The Justice Minister for Northern Ireland has launched a public consultation on increasing the general civil jurisdiction of the county courts in Northern Ireland. This will impact a range of claims with personal injury, defamation and clinical negligence claims included in the remit of the consultation. The consultation seeks views on the financial boundaries that govern which tier of court hears civil claims. It also seeks views on increasing the jurisdiction of the small claims court to £5,000 and asks for views on a number of specific issues, including:
- Increasing the jurisdiction for defamation cases to £10,000.
- Whether clinical negligence cases should be reserved as a strictly High Court action or retain the current upper limit of £30,000.
- Whether county court judges should have a statutory power to remove cases from the county courts to the High Court.
The consultation follows previous reviews of civil justice in Northern Ireland - most recently the Review of Civil and Family Justice in Northern Ireland, led by Lord Justice Gillen. This task was ambitious in both its breadth and depth, resulting in over 400 recommendations. Included in the Review Group’s Report on Civil Justice (the Report), was a major focus on the digitalisation of the courts, improving access to justice, and the reform of County Court jurisdiction. In particular, one recommendation was to increase the jurisdiction of the County Court from £30,000 to £75,000, but following responses from the Bar Council and others, this was reduced to £60,000.
A Shadow Civil Justice Council chaired by Lord Justice Gillen was set up in 2017, principally to facilitate the implementation of the recommendations in the Report. Attempts have been made to progress a number of recommendations, and in light of the COVID-19 pandemic and lockdown, it appears these efforts have been amplified.
The current position
Presently, the county courts in Northern Ireland have a jurisdictional financial limit of £30,000. Claims valued over £30,000 fall within the jurisdiction of the High Court, which also generally includes clinical negligence and defamation cases.
It is worth noting that there are important procedural differences between these courts.
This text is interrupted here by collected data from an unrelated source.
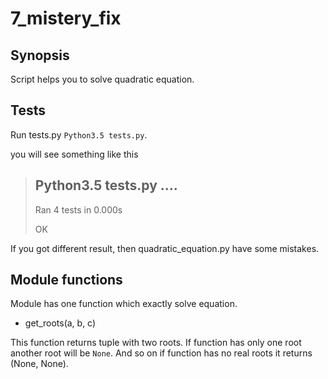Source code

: # 7_mistery_fix

## Synopsis

Script helps you to solve quadratic equation.

## Tests

Run tests.py `Python3.5 tests.py`.

you will see something like this

> Python3.5 tests.py
> ....
> ----------------------------------------------------------------------
> Ran 4 tests in 0.000s
> 
> OK

If you got different result, then quadratic_equation.py have some mistakes.

## Module functions

Module has one function which exactly solve equation.

 - get_roots(a, b, c)

This function returns tuple with two roots. If function has only one root another root will be `None`. And so on if function has no real roots it returns (None, None).
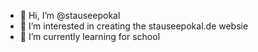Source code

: - 👋 Hi, I’m @stauseepokal
- 👀 I’m interested in creating the stauseepokal.de websie
- 🌱 I’m currently learning for school
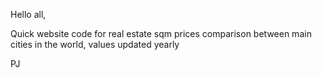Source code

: Hello all,

Quick website code for real estate sqm prices comparison between main cities in the world, values updated yearly

PJ

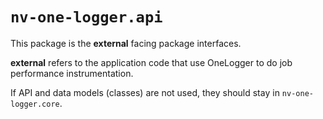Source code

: # `nv-one-logger.api`

This package is the **external** facing package interfaces.

**external** refers to the application code that use OneLogger to do job performance instrumentation.

If API and data models (classes) are not used, they should stay in `nv-one-logger.core`.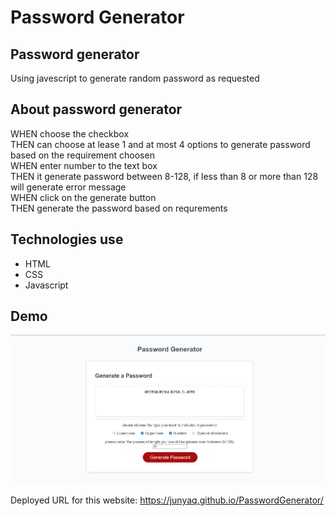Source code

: # Password Generator
## Password generator
Using javescript to generate random password as requested 

## About password generator 
WHEN choose the checkbox<br/>
THEN can choose at lease 1 and at most 4 options to generate password based on the requirement choosen<br/>
WHEN enter number to the text box<br/>
THEN it generate password between 8-128, if less than 8 or more than 128 will generate error message<br/>
WHEN click on the generate button<br/>
THEN generate the password based on requrements<br/>

## Technologies use 
- HTML
- CSS
- Javascript

## Demo
![application page](https://github.com/JunyaQ/PasswordGenerator/blob/main/img/webpage.jpg)


Deployed URL for this website: https://junyaq.github.io/PasswordGenerator/
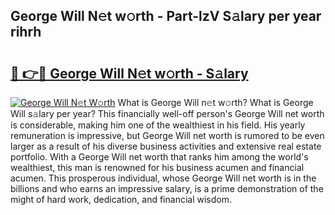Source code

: ## George Will N𝚎t w𝚘rth - Part-lzV S𝚊lary per year rihrh

# <h2><a href="http://gc51uyt.nevu.top/?p=George+Will">🔗 👉🔴 George Will N𝚎t w𝚘rth - S𝚊lary</a></h2>

[![George Will N𝚎t W𝚘rth](https://i.imgur.com/Oavwk0R.jpeg)](http://gc51uyt.nevu.top/?p=George+Will)
What is George Will n𝚎t w𝚘rth? What is George Will s𝚊lary per year?
This financially well-off person's George Will net worth is considerable, making him one of the wealthiest in his field. His yearly remuneration is impressive, but George Will net worth is rumored to be even larger as a result of his diverse business activities and extensive real estate portfolio. With a George Will net worth that ranks him among the world's wealthiest, this man is renowned for his business acumen and financial acumen. This prosperous individual, whose George Will net worth is in the billions and who earns an impressive salary, is a prime demonstration of the might of hard work, dedication, and financial wisdom.
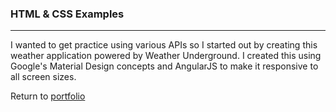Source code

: ### HTML & CSS Examples
***

I wanted to get practice using various APIs so I started out by creating this weather application powered by Weather Underground. I created this using Google's Material Design concepts and AngularJS to make it responsive to all screen sizes.

Return to [portfolio](../../../)
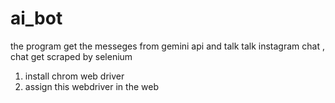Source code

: # ai_bot
the program get the  messeges from gemini api and talk talk instagram  chat  , chat get scraped by selenium
1.  install chrom web driver
2.  assign this webdriver in the web
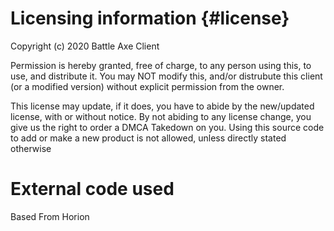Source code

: # Licensing information {#license}

Copyright (c) 2020 Battle Axe Client

Permission is hereby granted, free of charge, to any person using this, to use, and distribute it. You may NOT modify this, and/or distrubute this client (or a modified version) without explicit permission from the owner. 

This license may update, if it does, you have to abide by the new/updated license, with or without notice. By not abiding to any license change, you give us the right to order a DMCA Takedown on you.
Using this source code to add or make a new product is not allowed, unless directly stated otherwise
# External code used

Based From Horion
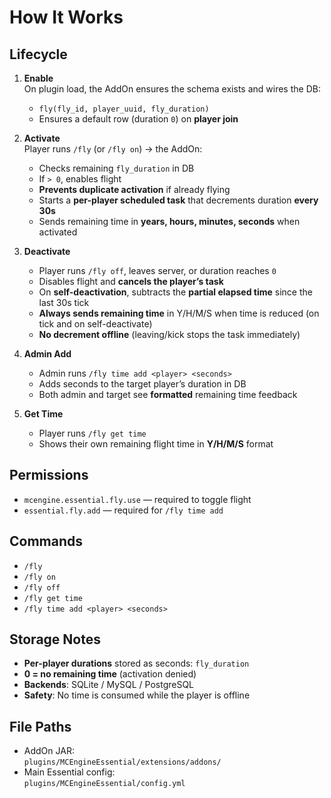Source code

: # How It Works

## Lifecycle
1. **Enable**  
   On plugin load, the AddOn ensures the schema exists and wires the DB:
   - `fly(fly_id, player_uuid, fly_duration)`
   - Ensures a default row (duration `0`) on **player join**

2. **Activate**  
   Player runs `/fly` (or `/fly on`) → the AddOn:
   - Checks remaining `fly_duration` in DB
   - If `> 0`, enables flight
   - **Prevents duplicate activation** if already flying
   - Starts a **per-player scheduled task** that decrements duration **every 30s**
   - Sends remaining time in **years, hours, minutes, seconds** when activated

3. **Deactivate**  
   - Player runs `/fly off`, leaves server, or duration reaches `0`
   - Disables flight and **cancels the player’s task**
   - On **self-deactivation**, subtracts the **partial elapsed time** since the last 30s tick
   - **Always sends remaining time** in Y/H/M/S when time is reduced (on tick and on self-deactivate)
   - **No decrement offline** (leaving/kick stops the task immediately)

4. **Admin Add**  
   - Admin runs `/fly time add <player> <seconds>`
   - Adds seconds to the target player’s duration in DB
   - Both admin and target see **formatted** remaining time feedback

5. **Get Time**  
   - Player runs `/fly get time`
   - Shows their own remaining flight time in **Y/H/M/S** format

## Permissions
- `mcengine.essential.fly.use` — required to toggle flight  
- `essential.fly.add` — required for `/fly time add`

## Commands
- `/fly`  
- `/fly on`  
- `/fly off`  
- `/fly get time`  
- `/fly time add <player> <seconds>`

## Storage Notes
- **Per-player durations** stored as seconds: `fly_duration`  
- **0 = no remaining time** (activation denied)  
- **Backends**: SQLite / MySQL / PostgreSQL  
- **Safety**: No time is consumed while the player is offline

## File Paths
- AddOn JAR:  
  `plugins/MCEngineEssential/extensions/addons/`  
- Main Essential config:  
  `plugins/MCEngineEssential/config.yml`
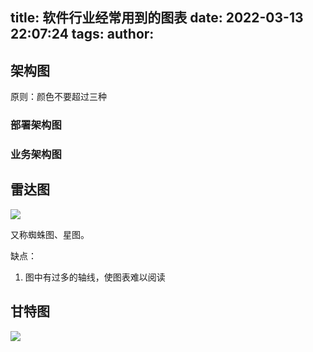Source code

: title: 软件行业经常用到的图表
date: 2022-03-13 22:07:24
tags:
author:
---
## 架构图

原则：颜色不要超过三种

### 部署架构图

### 业务架构图

## 雷达图

![](https://kuring.oss-cn-beijing.aliyuncs.com/common/rodar-chart.jpeg)

又称蜘蛛图、星图。

缺点：
1. 图中有过多的轴线，使图表难以阅读

## 甘特图


![](https://kuring.oss-cn-beijing.aliyuncs.com/common/gantt-chart.jpeg)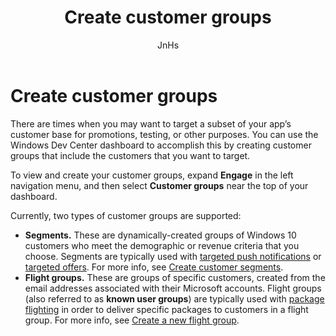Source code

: ﻿---
author: JnHs
Description: Learn how to create customer groups that you can use to target a subset of your app's customer base for promotions, testing, or other purposes.
title: Create customer groups
ms.author: wdg-dev-content
ms.date: 06/19/2017
ms.topic: article
ms.prod: windows
ms.technology: uwp
keywords: windows 10, uwp, customer groups, segment, flight group, known user group
ms.assetid: ad1a5a02-71aa-47d9-8d03-2d85f4941442
---

# Create customer groups

There are times when you may want to target a subset of your app’s customer base for promotions, testing, or other purposes. You can use the Windows Dev Center dashboard to accomplish this by creating customer groups that include the customers that you want to target.

To view and create your customer groups, expand **Engage** in the left navigation menu, and then select **Customer groups** near the top of your dashboard.

Currently, two types of customer groups are supported:

- **Segments.** These are dynamically-created groups of Windows 10 customers who meet the demographic or revenue criteria that you choose. Segments are typically used with [targeted push notifications](send-push-notifications-to-your-apps-customers.md) or [targeted offers](use-targeted-offers-to-maximize-engagement-and-conversions.md). For more info, see [Create customer segments](create-customer-segments.md).
- **Flight groups.** These are groups of specific customers, created from the email addresses associated with their Microsoft accounts. Flight groups (also referred to as **known user groups**) are typically used with [package flighting](package-flights.md) in order to deliver specific packages to customers in a flight group. For more info, see [Create a new flight group](package-flights.md#create-a-new-flight-group).
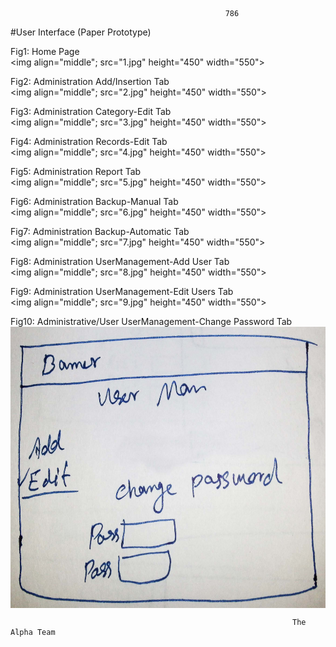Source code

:                                                     786
#User Interface (Paper Prototype)

Fig1: Home Page  
<img align="middle"; src="1.jpg" height="450" width="550">    

Fig2: Administration Add/Insertion Tab  
<img align="middle"; src="2.jpg" height="450" width="550">   

Fig3: Administration Category-Edit Tab  
<img align="middle"; src="3.jpg" height="450" width="550">  

Fig4: Administration Records-Edit Tab  
<img align="middle"; src="4.jpg" height="450" width="550">  

Fig5: Administration Report Tab  
<img align="middle"; src="5.jpg" height="450" width="550">  

Fig6: Administration Backup-Manual Tab  
<img align="middle"; src="6.jpg" height="450" width="550">  

Fig7: Administration Backup-Automatic Tab  
<img align="middle"; src="7.jpg" height="450" width="550">  

Fig8: Administration UserManagement-Add User Tab   
<img align="middle"; src="8.jpg" height="450" width="550">

Fig9: Administration UserManagement-Edit Users Tab  
<img align="middle"; src="9.jpg" height="450" width="550">  

Fig10: Administrative/User UserManagement-Change Password Tab  
<img align="middle" src="10.jpg" height="450" width="550">
 


                                                                   The Alpha Team
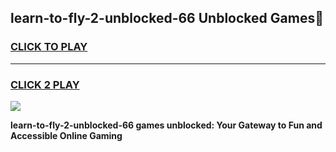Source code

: 
## learn-to-fly-2-unblocked-66 Unblocked Games👋
<h3>
<a href="https://news.freeplayer.one?title=learn-to-fly-2-unblocked-66&ref=16F">CLICK TO PLAY</a></h3>
<hr>

<h3>
<a href="https://news.freeplayer.one?title=learn-to-fly-2-unblocked-66&ref=16F">CLICK 2 PLAY</a>
  
</h3>

<a href="https://news.freeplayer.one?title=learn-to-fly-2-unblocked-66&ref=16F/"><img src="https://clearcache.store/games.png"></a>


**learn-to-fly-2-unblocked-66 games unblocked: Your Gateway to Fun and Accessible Online Gaming**
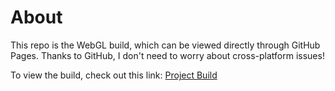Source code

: # About

This repo is the WebGL build, which can be viewed directly through GitHub Pages.
Thanks to GitHub, I don't need to worry about cross-platform issues!

To view the build, check out this link: 
[Project Build](https://chao8219.github.io/RobotArmWebGL/)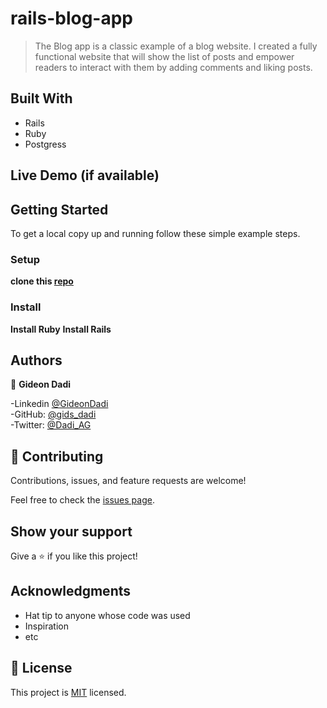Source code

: # rails-blog-app

> The Blog app is a classic example of a blog website. I created a fully functional website that will show the list of posts and empower readers to interact with them by adding comments and liking posts.


## Built With
- Rails
- Ruby
- Postgress

## Live Demo (if available)


## Getting Started

To get a local copy up and running follow these simple example steps.
### Setup
 **clone this [repo](https://github.com/gids-dadi/rails-blog-app)**
### Install

**Install Ruby**
**Install Rails**

## Authors

👤 **Gideon Dadi**

-Linkedin [@GideonDadi](https://www.linkedin.com/feed/)<br>
-GitHub: [@gids_dadi](https://github.com/gids-dadi)<br>
-Twitter: [@Dadi_AG](https://twitter.com/Dadi_AG)


## 🤝 Contributing

Contributions, issues, and feature requests are welcome!

Feel free to check the [issues page](https://github.com/udeaghad/rails-blog-app/issues/).

## Show your support

Give a ⭐️ if you like this project!

## Acknowledgments

- Hat tip to anyone whose code was used
- Inspiration
- etc

## 📝 License

This project is [MIT](./LICENSE) licensed.

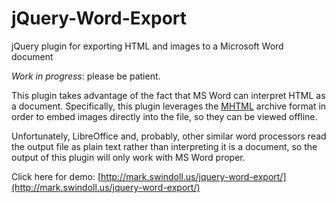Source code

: jQuery-Word-Export
==================

jQuery plugin for exporting HTML and images to a Microsoft Word document

_Work in progress_: please be patient.

This plugin takes advantage of the fact that MS Word can interpret HTML as a document. Specifically, this plugin leverages the [MHTML](http://en.wikipedia.org/wiki/MHTML) archive format in order to embed images directly into the file, so they can be viewed offline.

Unfortunately, LibreOffice and, probably, other similar word processors read the output file as plain text rather than interpreting it is a document, so the output of this plugin will only work with MS Word proper.

Click here for demo: [http://mark.swindoll.us/jquery-word-export/](http://mark.swindoll.us/jquery-word-export/)
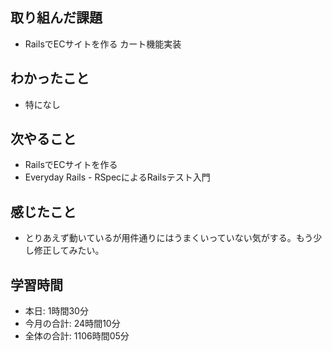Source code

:## 取り組んだ課題
- RailsでECサイトを作る カート機能実装
## わかったこと
- 特になし
## 次やること
- RailsでECサイトを作る
- Everyday Rails - RSpecによるRailsテスト入門
## 感じたこと
- とりあえず動いているが用件通りにはうまくいっていない気がする。もう少し修正してみたい。
## 学習時間
- 本日: 1時間30分
- 今月の合計: 24時間10分
- 全体の合計: 1106時間05分
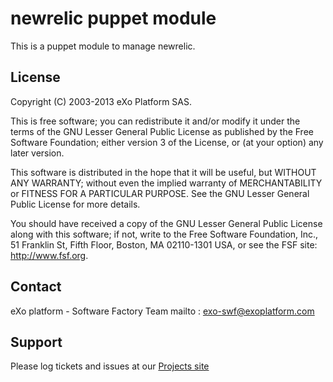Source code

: newrelic puppet module
================

This is a puppet module to manage newrelic.

License
-------

Copyright (C) 2003-2013 eXo Platform SAS.

This is free software; you can redistribute it and/or modify it
under the terms of the GNU Lesser General Public License as
published by the Free Software Foundation; either version 3 of
the License, or (at your option) any later version.

This software is distributed in the hope that it will be useful,
but WITHOUT ANY WARRANTY; without even the implied warranty of
MERCHANTABILITY or FITNESS FOR A PARTICULAR PURPOSE. See the GNU
Lesser General Public License for more details.

You should have received a copy of the GNU Lesser General Public
License along with this software; if not, write to the Free
Software Foundation, Inc., 51 Franklin St, Fifth Floor, Boston, MA
02110-1301 USA, or see the FSF site: <http://www.fsf.org>.

Contact
-------

eXo platform - Software Factory Team 
mailto : <exo-swf@exoplatform.com>

Support
-------

Please log tickets and issues at our [Projects site](https://github.com/exo-puppet/exo-newrelic)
In proceedings for both county and high courts, the losing party usually pays their own legal costs as well as those of their opponent. While the award of costs is at the discretion of the judge, there is less scope for this in the county courts as a result of the scale or fixed costs regime.
The consultation goes further than the recommendations provided in the Report, with the Department of Justice putting forward two options:
- Option 1- increasing the county court jurisdiction to £60,000, with an increase in the jurisdiction of district judges to £20,000.
- Option 2- increasing the county court jurisdiction to £100,000, with an increase in the jurisdiction of district judges to £35,000.
The tone of the consultation suggests that the Department of Justice considers option 2 may be too ambitious as an initial step.
The consultation does not specifically refer to commercial cases and as such, the implication is there would be no exception for these cases, although claimants may apply to ‘remove’ some cases due to complexity.
Impact on the claims landscape
If implemented, the reforms under discussion will result in the movement of a significant portion of cases which would have been allocated to the High Court into the County Court. The risk, if not properly planned and resourced, is that the county courts could end up overburdened with the volume of cases, thereby slowing down proceedings and ultimately impacting access to justice.
The real risk to insurers is that claimant solicitors will continue to withhold vital information prior to issuing court proceedings.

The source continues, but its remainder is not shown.